→ AIM OF THE EXERCISE
Line by line, transcribe all of the entries exactly.

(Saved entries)
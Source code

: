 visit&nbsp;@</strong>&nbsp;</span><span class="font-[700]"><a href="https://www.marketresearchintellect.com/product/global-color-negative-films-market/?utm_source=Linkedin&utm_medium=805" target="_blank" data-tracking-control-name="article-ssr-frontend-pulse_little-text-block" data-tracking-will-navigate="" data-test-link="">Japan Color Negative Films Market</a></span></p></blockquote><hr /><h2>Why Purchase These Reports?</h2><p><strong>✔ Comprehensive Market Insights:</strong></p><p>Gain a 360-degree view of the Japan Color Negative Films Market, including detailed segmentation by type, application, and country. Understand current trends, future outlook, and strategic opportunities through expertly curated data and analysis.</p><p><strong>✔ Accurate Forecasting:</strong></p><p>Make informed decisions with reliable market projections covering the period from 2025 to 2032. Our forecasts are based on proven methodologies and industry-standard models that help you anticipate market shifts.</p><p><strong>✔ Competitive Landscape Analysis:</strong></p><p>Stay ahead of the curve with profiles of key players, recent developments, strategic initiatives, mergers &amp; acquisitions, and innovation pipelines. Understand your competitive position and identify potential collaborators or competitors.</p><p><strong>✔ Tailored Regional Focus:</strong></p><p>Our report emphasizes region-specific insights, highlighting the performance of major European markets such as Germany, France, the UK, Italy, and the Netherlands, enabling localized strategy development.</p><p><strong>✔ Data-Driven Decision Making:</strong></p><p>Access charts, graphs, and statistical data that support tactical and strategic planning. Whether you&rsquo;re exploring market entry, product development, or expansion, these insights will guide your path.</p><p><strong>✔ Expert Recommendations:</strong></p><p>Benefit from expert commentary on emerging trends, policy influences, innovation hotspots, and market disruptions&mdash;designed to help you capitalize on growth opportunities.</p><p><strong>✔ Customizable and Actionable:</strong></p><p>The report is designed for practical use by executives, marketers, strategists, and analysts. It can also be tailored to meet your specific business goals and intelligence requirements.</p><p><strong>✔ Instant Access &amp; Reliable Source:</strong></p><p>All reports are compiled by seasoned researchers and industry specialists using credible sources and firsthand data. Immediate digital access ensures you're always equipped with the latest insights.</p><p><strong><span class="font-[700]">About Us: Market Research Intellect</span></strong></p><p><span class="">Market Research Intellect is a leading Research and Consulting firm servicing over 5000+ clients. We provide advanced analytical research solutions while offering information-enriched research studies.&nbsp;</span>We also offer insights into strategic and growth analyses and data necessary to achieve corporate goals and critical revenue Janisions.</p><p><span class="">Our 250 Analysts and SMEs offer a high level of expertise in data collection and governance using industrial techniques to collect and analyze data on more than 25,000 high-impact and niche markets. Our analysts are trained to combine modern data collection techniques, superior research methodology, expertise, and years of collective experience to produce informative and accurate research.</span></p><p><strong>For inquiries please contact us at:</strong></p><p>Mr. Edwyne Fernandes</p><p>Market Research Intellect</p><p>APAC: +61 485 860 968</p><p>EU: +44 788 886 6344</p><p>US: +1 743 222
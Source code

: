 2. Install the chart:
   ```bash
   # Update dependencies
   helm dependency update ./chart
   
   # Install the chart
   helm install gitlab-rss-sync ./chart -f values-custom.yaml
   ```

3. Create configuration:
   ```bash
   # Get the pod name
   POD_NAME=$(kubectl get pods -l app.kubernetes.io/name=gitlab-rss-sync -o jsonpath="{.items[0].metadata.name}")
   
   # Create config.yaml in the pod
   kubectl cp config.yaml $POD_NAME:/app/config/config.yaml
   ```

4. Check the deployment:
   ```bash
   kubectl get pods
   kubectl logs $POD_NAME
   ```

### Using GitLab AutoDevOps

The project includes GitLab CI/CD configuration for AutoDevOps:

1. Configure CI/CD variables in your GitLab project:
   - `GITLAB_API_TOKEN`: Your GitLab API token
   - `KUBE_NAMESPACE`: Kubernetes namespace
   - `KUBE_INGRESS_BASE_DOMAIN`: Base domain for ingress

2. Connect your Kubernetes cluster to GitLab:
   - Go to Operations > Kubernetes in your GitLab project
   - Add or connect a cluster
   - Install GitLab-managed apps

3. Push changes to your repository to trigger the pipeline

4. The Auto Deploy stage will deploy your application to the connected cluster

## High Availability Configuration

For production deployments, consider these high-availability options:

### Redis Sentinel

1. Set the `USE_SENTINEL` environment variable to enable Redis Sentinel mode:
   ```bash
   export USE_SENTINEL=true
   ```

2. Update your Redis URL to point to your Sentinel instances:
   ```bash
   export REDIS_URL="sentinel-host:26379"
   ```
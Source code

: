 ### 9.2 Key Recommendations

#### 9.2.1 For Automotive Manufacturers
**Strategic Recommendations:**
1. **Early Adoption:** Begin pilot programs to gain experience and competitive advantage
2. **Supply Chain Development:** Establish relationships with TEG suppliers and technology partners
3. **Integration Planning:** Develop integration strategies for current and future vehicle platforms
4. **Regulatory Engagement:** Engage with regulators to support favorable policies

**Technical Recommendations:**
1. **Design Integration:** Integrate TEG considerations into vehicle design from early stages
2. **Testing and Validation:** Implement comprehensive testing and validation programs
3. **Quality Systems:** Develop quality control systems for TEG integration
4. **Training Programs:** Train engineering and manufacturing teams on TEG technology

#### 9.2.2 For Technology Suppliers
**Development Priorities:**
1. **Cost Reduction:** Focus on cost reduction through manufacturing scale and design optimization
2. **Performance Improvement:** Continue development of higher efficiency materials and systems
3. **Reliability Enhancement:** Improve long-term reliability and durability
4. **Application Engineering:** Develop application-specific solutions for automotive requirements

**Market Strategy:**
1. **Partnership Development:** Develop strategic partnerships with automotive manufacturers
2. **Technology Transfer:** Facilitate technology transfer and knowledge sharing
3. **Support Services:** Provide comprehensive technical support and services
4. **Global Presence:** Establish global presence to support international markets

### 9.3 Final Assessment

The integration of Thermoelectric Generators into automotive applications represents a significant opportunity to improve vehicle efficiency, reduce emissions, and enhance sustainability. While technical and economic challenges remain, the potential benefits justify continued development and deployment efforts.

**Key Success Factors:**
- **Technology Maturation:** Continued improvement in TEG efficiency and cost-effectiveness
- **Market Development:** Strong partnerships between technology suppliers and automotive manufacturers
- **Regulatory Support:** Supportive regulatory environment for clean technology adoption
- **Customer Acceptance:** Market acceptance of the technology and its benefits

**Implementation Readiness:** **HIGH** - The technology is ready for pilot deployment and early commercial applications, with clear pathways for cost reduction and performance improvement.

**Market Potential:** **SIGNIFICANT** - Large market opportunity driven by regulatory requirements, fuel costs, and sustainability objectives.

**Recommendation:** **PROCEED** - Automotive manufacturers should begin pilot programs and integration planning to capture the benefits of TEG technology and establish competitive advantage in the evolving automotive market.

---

→ EXPECTED ANSWER
Source code

: visit&nbsp;@</strong>&nbsp;</span><span class="font-[700]"><a href="https://www.marketresearchintellect.com/product/global-color-negative-films-market/?utm_source=Linkedin&utm_medium=805" target="_blank" data-tracking-control-name="article-ssr-frontend-pulse_little-text-block" data-tracking-will-navigate="" data-test-link="">Japan Color Negative Films Market</a></span></p></blockquote><hr /><h2>Why Purchase These Reports?</h2><p><strong>✔ Comprehensive Market Insights:</strong></p><p>Gain a 360-degree view of the Japan Color Negative Films Market, including detailed segmentation by type, application, and country. Understand current trends, future outlook, and strategic opportunities through expertly curated data and analysis.</p><p><strong>✔ Accurate Forecasting:</strong></p><p>Make informed decisions with reliable market projections covering the period from 2025 to 2032. Our forecasts are based on proven methodologies and industry-standard models that help you anticipate market shifts.</p><p><strong>✔ Competitive Landscape Analysis:</strong></p><p>Stay ahead of the curve with profiles of key players, recent developments, strategic initiatives, mergers &amp; acquisitions, and innovation pipelines. Understand your competitive position and identify potential collaborators or competitors.</p><p><strong>✔ Tailored Regional Focus:</strong></p><p>Our report emphasizes region-specific insights, highlighting the performance of major European markets such as Germany, France, the UK, Italy, and the Netherlands, enabling localized strategy development.</p><p><strong>✔ Data-Driven Decision Making:</strong></p><p>Access charts, graphs, and statistical data that support tactical and strategic planning. Whether you&rsquo;re exploring market entry, product development, or expansion, these insights will guide your path.</p><p><strong>✔ Expert Recommendations:</strong></p><p>Benefit from expert commentary on emerging trends, policy influences, innovation hotspots, and market disruptions&mdash;designed to help you capitalize on growth opportunities.</p><p><strong>✔ Customizable and Actionable:</strong></p><p>The report is designed for practical use by executives, marketers, strategists, and analysts. It can also be tailored to meet your specific business goals and intelligence requirements.</p><p><strong>✔ Instant Access &amp; Reliable Source:</strong></p><p>All reports are compiled by seasoned researchers and industry specialists using credible sources and firsthand data. Immediate digital access ensures you're always equipped with the latest insights.</p><p><strong><span class="font-[700]">About Us: Market Research Intellect</span></strong></p><p><span class="">Market Research Intellect is a leading Research and Consulting firm servicing over 5000+ clients. We provide advanced analytical research solutions while offering information-enriched research studies.&nbsp;</span>We also offer insights into strategic and growth analyses and data necessary to achieve corporate goals and critical revenue Janisions.</p><p><span class="">Our 250 Analysts and SMEs offer a high level of expertise in data collection and governance using industrial techniques to collect and analyze data on more than 25,000 high-impact and niche markets. Our analysts are trained to combine modern data collection techniques, superior research methodology, expertise, and years of collective experience to produce informative and accurate research.</span></p><p><strong>For inquiries please contact us at:</strong></p><p>Mr. Edwyne Fernandes</p><p>Market Research Intellect</p><p>APAC: +61 485 860 968</p><p>EU: +44 788 886 6344</p><p>US: +1 743 222
Source code

: 2. Install the chart:
   ```bash
   # Update dependencies
   helm dependency update ./chart
   
   # Install the chart
   helm install gitlab-rss-sync ./chart -f values-custom.yaml
   ```

3. Create configuration:
   ```bash
   # Get the pod name
   POD_NAME=$(kubectl get pods -l app.kubernetes.io/name=gitlab-rss-sync -o jsonpath="{.items[0].metadata.name}")
   
   # Create config.yaml in the pod
   kubectl cp config.yaml $POD_NAME:/app/config/config.yaml
   ```

4. Check the deployment:
   ```bash
   kubectl get pods
   kubectl logs $POD_NAME
   ```

### Using GitLab AutoDevOps

The project includes GitLab CI/CD configuration for AutoDevOps:

1. Configure CI/CD variables in your GitLab project:
   - `GITLAB_API_TOKEN`: Your GitLab API token
   - `KUBE_NAMESPACE`: Kubernetes namespace
   - `KUBE_INGRESS_BASE_DOMAIN`: Base domain for ingress

2. Connect your Kubernetes cluster to GitLab:
   - Go to Operations > Kubernetes in your GitLab project
   - Add or connect a cluster
   - Install GitLab-managed apps

3. Push changes to your repository to trigger the pipeline

4. The Auto Deploy stage will deploy your application to the connected cluster

## High Availability Configuration

For production deployments, consider these high-availability options:

### Redis Sentinel

1. Set the `USE_SENTINEL` environment variable to enable Redis Sentinel mode:
   ```bash
   export USE_SENTINEL=true
   ```

2. Update your Redis URL to point to your Sentinel instances:
   ```bash
   export REDIS_URL="sentinel-host:26379"
   ```
Source code

: ### 9.2 Key Recommendations

#### 9.2.1 For Automotive Manufacturers
**Strategic Recommendations:**
1. **Early Adoption:** Begin pilot programs to gain experience and competitive advantage
2. **Supply Chain Development:** Establish relationships with TEG suppliers and technology partners
3. **Integration Planning:** Develop integration strategies for current and future vehicle platforms
4. **Regulatory Engagement:** Engage with regulators to support favorable policies

**Technical Recommendations:**
1. **Design Integration:** Integrate TEG considerations into vehicle design from early stages
2. **Testing and Validation:** Implement comprehensive testing and validation programs
3. **Quality Systems:** Develop quality control systems for TEG integration
4. **Training Programs:** Train engineering and manufacturing teams on TEG technology

#### 9.2.2 For Technology Suppliers
**Development Priorities:**
1. **Cost Reduction:** Focus on cost reduction through manufacturing scale and design optimization
2. **Performance Improvement:** Continue development of higher efficiency materials and systems
3. **Reliability Enhancement:** Improve long-term reliability and durability
4. **Application Engineering:** Develop application-specific solutions for automotive requirements

**Market Strategy:**
1. **Partnership Development:** Develop strategic partnerships with automotive manufacturers
2. **Technology Transfer:** Facilitate technology transfer and knowledge sharing
3. **Support Services:** Provide comprehensive technical support and services
4. **Global Presence:** Establish global presence to support international markets

### 9.3 Final Assessment

The integration of Thermoelectric Generators into automotive applications represents a significant opportunity to improve vehicle efficiency, reduce emissions, and enhance sustainability. While technical and economic challenges remain, the potential benefits justify continued development and deployment efforts.

**Key Success Factors:**
- **Technology Maturation:** Continued improvement in TEG efficiency and cost-effectiveness
- **Market Development:** Strong partnerships between technology suppliers and automotive manufacturers
- **Regulatory Support:** Supportive regulatory environment for clean technology adoption
- **Customer Acceptance:** Market acceptance of the technology and its benefits

**Implementation Readiness:** **HIGH** - The technology is ready for pilot deployment and early commercial applications, with clear pathways for cost reduction and performance improvement.

**Market Potential:** **SIGNIFICANT** - Large market opportunity driven by regulatory requirements, fuel costs, and sustainability objectives.

**Recommendation:** **PROCEED** - Automotive manufacturers should begin pilot programs and integration planning to capture the benefits of TEG technology and establish competitive advantage in the evolving automotive market.

---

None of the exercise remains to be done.